La vie d'Adélaïde V.

ste

Ce que je viens de raconter ne le répète à personne.

   Pourquoi je t’ai raconté cette histoire maintenant, je ne sais pas. Tu dors profondément, la bouche à peine entrouverte. Je suis au bord de plonger moi-même : l’obscurité ondulée de la lumière des braises, les coussins, le vin épais, gluant des secrets remués. Je plongeais la main, jusqu’au coude, dans la vase du passé ; tu m’écoutais les yeux curieux, tu as reçu sans broncher ces histoires terribles.

   Tu ne m’écoutes plus maintenant et je crois te parler encore. N’oublie pas petite que les chuchotements des mots sont persistants. Ta jeunesse, ce corps plein et repu ne t’épargneront rien. Je voudrais bien te berner mais il est trop tard : tu sais maintenant, et ton sommeil n’est déjà plus ce qu’il était. On n’évite pas les mots des morts. Surtout ceux qui n’ont pas été prononcés. Les secrets tus jusque dans les tombes deviennent des échos discrets et tenaces. Les mots attendent dans l’ombre. Ils t’ont trouvée.

   Allez fillette, il vaut mieux savoir va. Tu t’y feras et tu réapprendras à dormir tout en sachant que la bête immonde, que le vieux dégueulasse a le cuir solide et qu’il est long à crever, qu’il faut le voir vivre encore des années, assis sur son tabouret au coin du feu. Et encore : qu’il faut le servir.

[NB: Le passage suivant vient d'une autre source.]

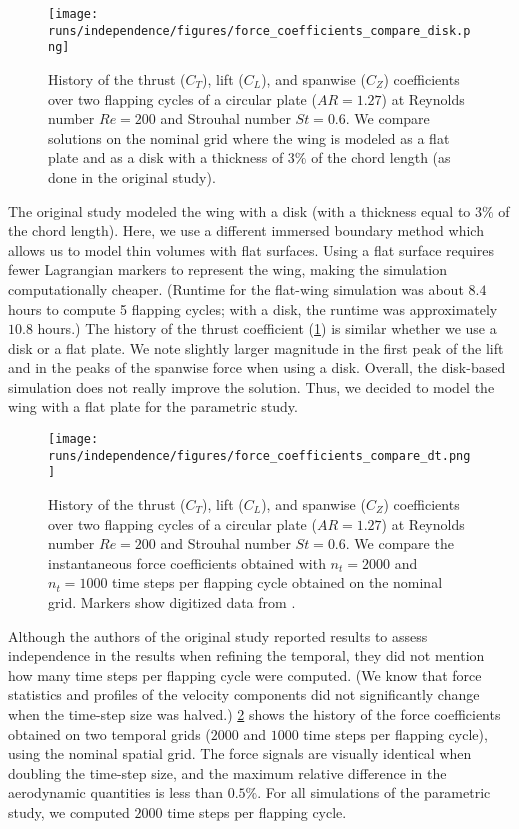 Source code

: \begin{figure}
  \centering
  \texttt{[image: runs/independence/figures/force\_coefficients\_compare\_disk.png]}
  \caption{History of the thrust ($C_T$), lift ($C_L$), and spanwise ($C_Z$) coefficients over two flapping cycles of a circular plate ($AR = 1.27$) at Reynolds number $Re = 200$ and Strouhal number $St = 0.6$. We compare solutions on the nominal grid where the wing is modeled as a flat plate and as a disk with a thickness of $3\%$ of the chord length (as done in the original study\supercite{li_dong_2016}).}
  \label{fig:independence_force_coefficients_disk}
\end{figure}

The original study modeled the wing with a disk (with a thickness equal to $3\%$ of the chord length).
Here, we use a different immersed boundary method which allows us to model thin volumes with flat surfaces.
Using a flat surface requires fewer Lagrangian markers to represent the wing, making the simulation computationally cheaper.
(Runtime for the flat-wing simulation was about $8.4$ hours to compute 5 flapping cycles; with a disk, the runtime was approximately $10.8$ hours.)
The history of the thrust coefficient (\cref{fig:independence_force_coefficients_disk}) is similar whether we use a disk or a flat plate.
We note slightly larger magnitude in the first peak of the lift and in the peaks of the spanwise force when using a disk.
Overall, the disk-based simulation does not really improve the solution.
Thus, we decided to model the wing with a flat plate for the parametric study.

\begin{figure}
  \centering
  \texttt{[image: runs/independence/figures/force\_coefficients\_compare\_dt.png]}
  \caption{History of the thrust ($C_T$), lift ($C_L$), and spanwise ($C_Z$) coefficients over two flapping cycles of a circular plate ($AR = 1.27$) at Reynolds number $Re = 200$ and Strouhal number $St = 0.6$. We compare the instantaneous force coefficients obtained with $n_t = 2000$ and $n_t = 1000$ time steps per flapping cycle obtained on the nominal grid. Markers show digitized data from \citet{li_dong_2016}.}
  \label{fig:independence_force_coefficients_dt}
\end{figure}

Although the authors of the original study reported results to assess independence in the results when refining the temporal, they did not mention how many time steps per flapping cycle were computed.
(We know that force statistics and profiles of the velocity components did not significantly change when the time-step size was halved.)
\cref{fig:independence_force_coefficients_dt} shows the history of the force coefficients obtained on two temporal grids ($2000$ and $1000$ time steps per flapping cycle), using the nominal spatial grid.
The force signals are visually identical when doubling the time-step size, and the maximum relative difference in the aerodynamic quantities is less than $0.5\%$.
For all simulations of the parametric study, we computed $2000$ time steps per flapping cycle.

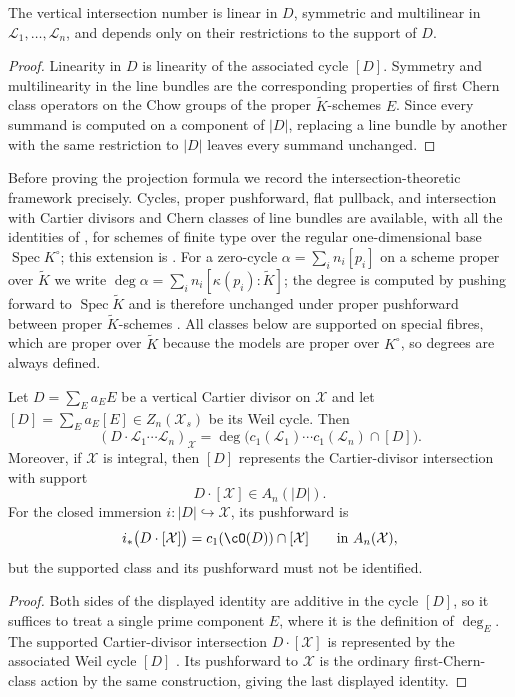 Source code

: \begin{proposition}\label{prop:model-intersection-basic}
The vertical intersection number is linear in $D$, symmetric and multilinear
in $\mathcal L_1,\ldots,\mathcal L_n$, and depends only on their restrictions
to the support of $D$.
\end{proposition}
\begin{proof}
Linearity in $D$ is linearity of the associated cycle $[D]$.  Symmetry and
multilinearity in the line bundles are the corresponding properties of first
Chern class operators on the Chow groups of the proper
$\widetilde K$-schemes $E$.  Since every summand is computed on a component
of $|D|$, replacing a line bundle by another with the same restriction to
$|D|$ leaves every summand unchanged.
\end{proof}

Before proving the projection formula we record the intersection-theoretic
framework precisely.  Cycles, proper pushforward, flat pullback, and
intersection with Cartier divisors and Chern classes of line bundles are
available, with all the identities of \cite[Chapters~1--2]{Ful}, for
schemes of finite type over the regular one-dimensional base
$\operatorname{Spec}K^\circ$; this extension is
\cite[\S20.1]{Ful}.  For a zero-cycle $\alpha=\sum_i n_i[p_i]$ on a scheme
proper over $\widetilde K$ we write
$\deg\alpha=\sum_in_i[\kappa(p_i):\widetilde K]$; the degree is computed by
pushing forward to $\operatorname{Spec}\widetilde K$ and is therefore
unchanged under proper pushforward between proper
$\widetilde K$-schemes \cite[\S1.4]{Ful}.  All classes below are supported
on special fibres, which are proper over $\widetilde K$ because the models
are proper over $K^\circ$, so degrees are always defined.

\begin{lemma}
\label{lem:vertical-intersection-degree}
Let $D=\sum_Ea_EE$ be a vertical Cartier divisor on $\mathcal X$ and let
$[D]=\sum_Ea_E[E]\in Z_n(\mathcal X_s)$ be its Weil cycle.  Then
\[
 (D\cdot\mathcal L_1\cdots\mathcal L_n)_{\mathcal X}
 =\deg\bigl(c_1(\mathcal L_1)\cdots c_1(\mathcal L_n)\cap[D]\bigr).
\]
Moreover, if $\mathcal X$ is integral, then $[D]$ represents the
Cartier-divisor intersection with support
\[
                      D\mathbin{\cdot}[\mathcal X]\in A_n(|D|).
\]
For the closed immersion $i:|D|\hookrightarrow\mathcal X$, its pushforward
is
\[
 i_*\bigl(D\mathbin{\cdot}[\mathcal X]\bigr)
       =c_1(\cO(D))\cap[\mathcal X]\qquad\text{in }A_n(\mathcal X),
\]
but the supported class and its pushforward must not be identified.
\end{lemma}
\begin{proof}
Both sides of the displayed identity are additive in the cycle $[D]$, so it
suffices to treat a single prime component $E$, where it is the definition
of $\deg_E$.  The supported Cartier-divisor intersection
$D\mathbin{\cdot}[\mathcal X]$ is represented by the associated Weil cycle
$[D]$ \cite[\S2.3]{Ful}.  Its pushforward to $\mathcal X$ is the ordinary
first-Chern-class action by the same construction, giving the last displayed
identity.
\end{proof}

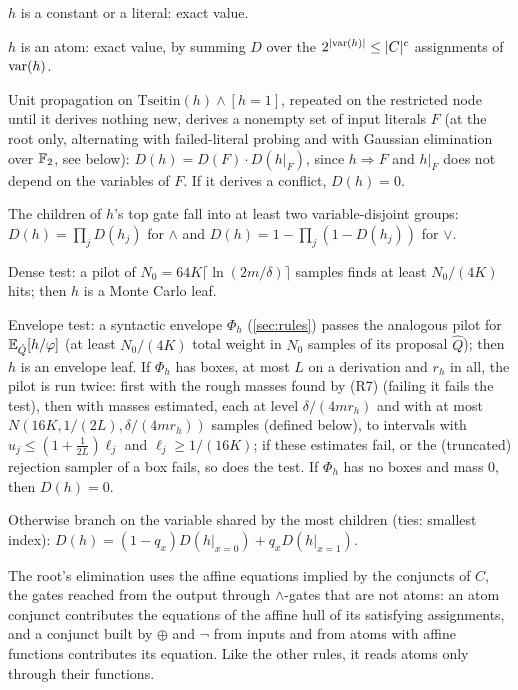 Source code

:\begin{description}[style=sameline,leftmargin=1.5em]
\item[(T)] $h$ is a constant or a literal: exact value.
\item[(T$'$)] $h$ is an atom: exact value, by summing $D$ over the
$2^{|\sv(h)|}\le|C|^c$ assignments of $\sv(h)$.
\item[(F)] Unit propagation on $\mathrm{Tseitin}(h)\wedge[h=1]$, repeated on the
restricted node until it derives nothing new, derives a nonempty set of input
literals $F$ (at the root only, alternating with failed-literal probing and with
Gaussian elimination over $\F_2$, see below): $D(h)=D(F)\cdot D(h|_F)$, since
$h\Rightarrow F$ and $h|_F$ does not depend on the variables of $F$. If it derives a
conflict, $D(h)=0$.
\item[(D)] The children of $h$'s top gate fall into at least two
variable-disjoint groups: $D(h)=\prod_jD(h_j)$ for $\wedge$ and
$D(h)=1-\prod_j(1-D(h_j))$ for $\vee$.
\item[(S)] Dense test: a pilot of $N_0=64K\lceil\ln(2m/\delta)\rceil$ samples
finds at least $N_0/(4K)$ hits; then $h$ is a Monte Carlo leaf.
\item[(E)] Envelope test: a syntactic envelope $\Phi_h$ (\cref{sec:rules})
passes the analogous pilot for $\E_{\hat Q}[h/\varphi]$ (at least $N_0/(4K)$ total
weight in $N_0$ samples of its proposal $\hat Q$); then $h$ is an envelope leaf. If
$\Phi_h$ has boxes, at most $L$ on a derivation and $r_h$ in all, the pilot is run
twice: first with the rough masses found by (R7) (failing it fails the test), then
with masses estimated, each at level $\delta/(4mr_h)$ and with at most
$N(16K,1/(2L),\delta/(4mr_h))$ samples (defined below), to intervals with
$u_j\le(1+\frac1{2L})\ell_j$ and $\ell_j\ge1/(16K)$; if these estimates fail, or
the (truncated) rejection sampler of a box fails, so does the test.
If $\Phi_h$ has no boxes and mass $0$, then $D(h)=0$.
\item[(B)] Otherwise branch on the variable shared by the most children (ties:
smallest index): $D(h)=(1-q_x)D(h|_{x=0})+q_xD(h|_{x=1})$.
\end{description}
The root's elimination uses the affine equations implied by the conjuncts of $C$,
the gates reached from the output through $\wedge$-gates that are not atoms: an atom
conjunct contributes the equations of the affine hull of its satisfying assignments,
and a conjunct built by $\oplus$ and $\neg$ from inputs and from atoms with affine
functions contributes its equation. Like the other rules, it reads atoms only through
their functions.

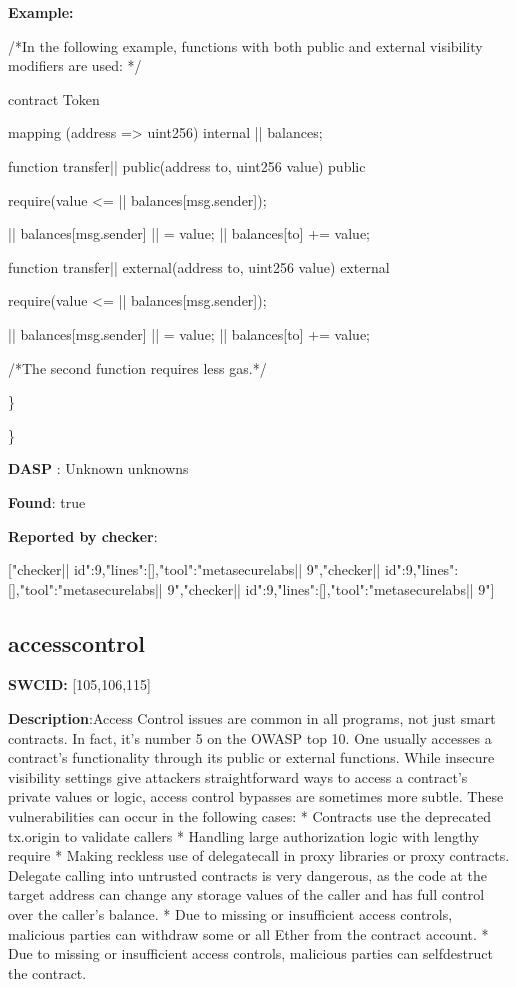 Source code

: \documentclass{article}
\begin{document}
\textbf{Example:} 
\begin{ffcode} 

 /*In the following example, functions with both public and external visibility modifiers are used: */ 

contract Token {

    mapping (address => uint256) internal |\textunderscore| balances;

    function transfer|\textunderscore| public(address to, uint256 value) public {
        require(value <= |\textunderscore| balances[msg.sender]);

        |\textunderscore| balances[msg.sender] |\textendash| = value;
        |\textunderscore| balances[to] += value;
    }

    function transfer|\textunderscore| external(address to, uint256 value) external {
        require(value <= |\textunderscore| balances[msg.sender]);

        |\textunderscore| balances[msg.sender] |\textendash| = value;
        |\textunderscore| balances[to] += value;
    }
}

 /*The second function requires less gas.*/ 

\end{ffcode} 
\} 

\} 

\textbf{DASP} : Unknown unknowns

\textbf{Found}: true

\textbf{Reported by checker}: 
\begin{ffcode} 

[{"checker|\textunderscore| id":9,"lines":[],"tool":"metasecurelabs|\textendash| 9"},{"checker|\textunderscore| id":9,"lines":[],"tool":"metasecurelabs|\textendash| 9"},{"checker|\textunderscore| id":9,"lines":[],"tool":"metasecurelabs|\textendash| 9"}]
\end{ffcode} 
\subsection{access{\textunderscore}control} 
\textbf{SWC{\textunderscore}ID:} [105,106,115]

\textbf{Description}:Access Control issues are common in all programs, not just smart contracts. In fact, it's number 5 on the OWASP top 10. One usually accesses a contract's functionality through its public or external functions. While insecure visibility settings give attackers straightforward ways to access a contract's private values or logic, access control bypasses are sometimes more subtle. These vulnerabilities can occur in the following cases:
* Contracts use the deprecated tx.origin to validate callers
* Handling large authorization logic with lengthy require
* Making reckless use of delegatecall in proxy libraries or proxy contracts. Delegate calling into untrusted contracts is very dangerous, as the code at the target address can change any storage values of the caller and has full control over the caller's balance.
* Due to missing or insufficient access controls, malicious parties can withdraw some or all Ether from the contract account.
* Due to missing or insufficient access controls, malicious parties can self{\textendash}destruct the contract.
\end{document}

Qu’il faut se méfier jusqu’au bout de sa moustache fureteuse. Que tu pourrais lui broyer les os d’un coup de talon toi qui es jeune et vigoureuse mais que tu n’en as pas le droit. Que ses victimes n’ont eu ni leurs yeux pour pleurer, ni leur bouche pour hurler.

   La glue monte lentement le long de mon corps : ce que je viens de te raconter ne le répète pas encore. Tu verras : cela s’apprend petit à petit de côtoyer les fantômes.